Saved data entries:
▽
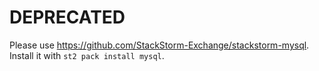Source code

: # DEPRECATED

Please use https://github.com/StackStorm-Exchange/stackstorm-mysql. Install it with `st2 pack install mysql`.
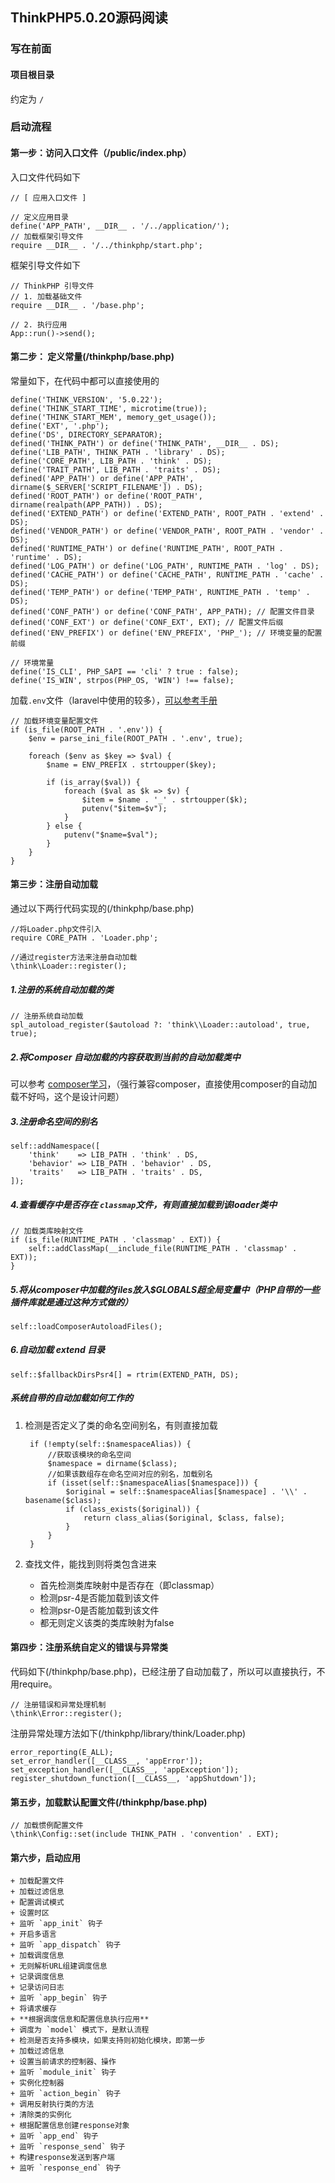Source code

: ## ThinkPHP5.0.20源码阅读

### 写在前面

#### 项目根目录
 
 约定为 `/`

### 启动流程 

#### 第一步：访问入口文件（/public/index.php）

 入口文件代码如下

	// [ 应用入口文件 ]
	
	// 定义应用目录
	define('APP_PATH', __DIR__ . '/../application/');
	// 加载框架引导文件
	require __DIR__ . '/../thinkphp/start.php';

 框架引导文件如下

	// ThinkPHP 引导文件
	// 1. 加载基础文件
	require __DIR__ . '/base.php';
	
	// 2. 执行应用
	App::run()->send();

#### 第二步： 定义常量(/thinkphp/base.php)

 常量如下，在代码中都可以直接使用的

	define('THINK_VERSION', '5.0.22');
	define('THINK_START_TIME', microtime(true));
	define('THINK_START_MEM', memory_get_usage());
	define('EXT', '.php');
	define('DS', DIRECTORY_SEPARATOR);
	defined('THINK_PATH') or define('THINK_PATH', __DIR__ . DS);
	define('LIB_PATH', THINK_PATH . 'library' . DS);
	define('CORE_PATH', LIB_PATH . 'think' . DS);
	define('TRAIT_PATH', LIB_PATH . 'traits' . DS);
	defined('APP_PATH') or define('APP_PATH', dirname($_SERVER['SCRIPT_FILENAME']) . DS);
	defined('ROOT_PATH') or define('ROOT_PATH', dirname(realpath(APP_PATH)) . DS);
	defined('EXTEND_PATH') or define('EXTEND_PATH', ROOT_PATH . 'extend' . DS);
	defined('VENDOR_PATH') or define('VENDOR_PATH', ROOT_PATH . 'vendor' . DS);
	defined('RUNTIME_PATH') or define('RUNTIME_PATH', ROOT_PATH . 'runtime' . DS);
	defined('LOG_PATH') or define('LOG_PATH', RUNTIME_PATH . 'log' . DS);
	defined('CACHE_PATH') or define('CACHE_PATH', RUNTIME_PATH . 'cache' . DS);
	defined('TEMP_PATH') or define('TEMP_PATH', RUNTIME_PATH . 'temp' . DS);
	defined('CONF_PATH') or define('CONF_PATH', APP_PATH); // 配置文件目录
	defined('CONF_EXT') or define('CONF_EXT', EXT); // 配置文件后缀
	defined('ENV_PREFIX') or define('ENV_PREFIX', 'PHP_'); // 环境变量的配置前缀

	// 环境常量
	define('IS_CLI', PHP_SAPI == 'cli' ? true : false);
	define('IS_WIN', strpos(PHP_OS, 'WIN') !== false);

 加载`.env`文件（laravel中使用的较多），[可以参考手册](https://www.kancloud.cn/manual/thinkphp5/126074)
	
	// 加载环境变量配置文件
	if (is_file(ROOT_PATH . '.env')) {
	    $env = parse_ini_file(ROOT_PATH . '.env', true);
	
	    foreach ($env as $key => $val) {
	        $name = ENV_PREFIX . strtoupper($key);
	
	        if (is_array($val)) {
	            foreach ($val as $k => $v) {
	                $item = $name . '_' . strtoupper($k);
	                putenv("$item=$v");
	            }
	        } else {
	            putenv("$name=$val");
	        }
	    }
	}

#### 第三步：注册自动加载

 
 通过以下两行代码实现的(/thinkphp/base.php)

	//将Loader.php文件引入
	require CORE_PATH . 'Loader.php';

	//通过register方法来注册自动加载
	\think\Loader::register();

##### 1.注册的系统自动加载的类

	// 注册系统自动加载
    spl_autoload_register($autoload ?: 'think\\Loader::autoload', true, true);	

##### 2.将Composer 自动加载的内容获取到当前的自动加载类中
	
 可以参考 [composer学习](https://www.cnblogs.com/qiye5757/p/9487688.html)，（强行兼容composer，直接使用composer的自动加载不好吗，这个是设计问题）

##### 3.注册命名空间的别名

 	self::addNamespace([
        'think'    => LIB_PATH . 'think' . DS,
        'behavior' => LIB_PATH . 'behavior' . DS,
        'traits'   => LIB_PATH . 'traits' . DS,
    ]);

##### 4.查看缓存中是否存在 `classmap`文件，有则直接加载到该loader类中

	// 加载类库映射文件
    if (is_file(RUNTIME_PATH . 'classmap' . EXT)) {
        self::addClassMap(__include_file(RUNTIME_PATH . 'classmap' . EXT));
    }

##### 5.将从composer中加载的files放入$GLOBALS超全局变量中（PHP自带的一些插件库就是通过这种方式做的）
	
	self::loadComposerAutoloadFiles();

##### 6.自动加载 extend 目录
        
	self::$fallbackDirsPsr4[] = rtrim(EXTEND_PATH, DS);

##### 系统自带的自动加载如何工作的

1. 检测是否定义了类的命名空间别名，有则直接加载

		if (!empty(self::$namespaceAlias)) {
            //获取该模块的命名空间
            $namespace = dirname($class);
            //如果该数组存在命名空间对应的别名，加载别名
            if (isset(self::$namespaceAlias[$namespace])) {
                $original = self::$namespaceAlias[$namespace] . '\\' . basename($class);
                if (class_exists($original)) {
                    return class_alias($original, $class, false);
                }
            }
	    }

2. 查找文件，能找到则将类包含进来

	+ 首先检测类库映射中是否存在（即classmap）
	+ 检测psr-4是否能加载到该文件
	+ 检测psr-0是否能加载到该文件
	+ 都无则定义该类的类库映射为false


#### 第四步：注册系统自定义的错误与异常类

  代码如下(/thinkphp/base.php)，已经注册了自动加载了，所以可以直接执行，不用require。

	// 注册错误和异常处理机制
	\think\Error::register();

 注册异常处理方法如下(/thinkphp/library/think/Loader.php)

 	error_reporting(E_ALL); 
    set_error_handler([__CLASS__, 'appError']); 
    set_exception_handler([__CLASS__, 'appException']);
    register_shutdown_function([__CLASS__, 'appShutdown']);

#### 第五步，加载默认配置文件(/thinkphp/base.php)

	// 加载惯例配置文件
	\think\Config::set(include THINK_PATH . 'convention' . EXT);

#### 第六步，启动应用

	+ 加载配置文件
	+ 加载过滤信息
	+ 配置调试模式
	+ 设置时区
	+ 监听 `app_init` 钩子
	+ 开启多语言
	+ 监听 `app_dispatch` 钩子
	+ 加载调度信息
	+ 无则解析URL组建调度信息
	+ 记录调度信息
	+ 记录访问日志
	+ 监听 `app_begin` 钩子
	+ 将请求缓存
	+ **根据调度信息和配置信息执行应用**
	+ 调度为 `model` 模式下，是默认流程
	+ 检测是否支持多模块，如果支持则初始化模块，即第一步
	+ 加载过滤信息
	+ 设置当前请求的控制器、操作
	+ 监听 `module_init` 钩子
	+ 实例化控制器
	+ 监听 `action_begin` 钩子
	+ 调用反射执行类的方法
	+ 清除类的实例化
	+ 根据配置信息创建response对象
	+ 监听 `app_end` 钩子
	+ 监听 `response_send` 钩子
	+ 构建response发送到客户端
	+ 监听 `response_end` 钩子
△
Starting at the line that has "##### 6.自动加载 extend 目录" in the records above, restate word for word every line until the one that has "error_reporting(E_ALL);", and include that one as well.

_RESPONSE:_
##### 6.自动加载 extend 目录
        
	self::$fallbackDirsPsr4[] = rtrim(EXTEND_PATH, DS);

##### 系统自带的自动加载如何工作的

1. 检测是否定义了类的命名空间别名，有则直接加载

		if (!empty(self::$namespaceAlias)) {
            //获取该模块的命名空间
            $namespace = dirname($class);
            //如果该数组存在命名空间对应的别名，加载别名
            if (isset(self::$namespaceAlias[$namespace])) {
                $original = self::$namespaceAlias[$namespace] . '\\' . basename($class);
                if (class_exists($original)) {
                    return class_alias($original, $class, false);
                }
            }
	    }

2. 查找文件，能找到则将类包含进来

	+ 首先检测类库映射中是否存在（即classmap）
	+ 检测psr-4是否能加载到该文件
	+ 检测psr-0是否能加载到该文件
	+ 都无则定义该类的类库映射为false


#### 第四步：注册系统自定义的错误与异常类

  代码如下(/thinkphp/base.php)，已经注册了自动加载了，所以可以直接执行，不用require。

	// 注册错误和异常处理机制
	\think\Error::register();

 注册异常处理方法如下(/thinkphp/library/think/Loader.php)

 	error_reporting(E_ALL); 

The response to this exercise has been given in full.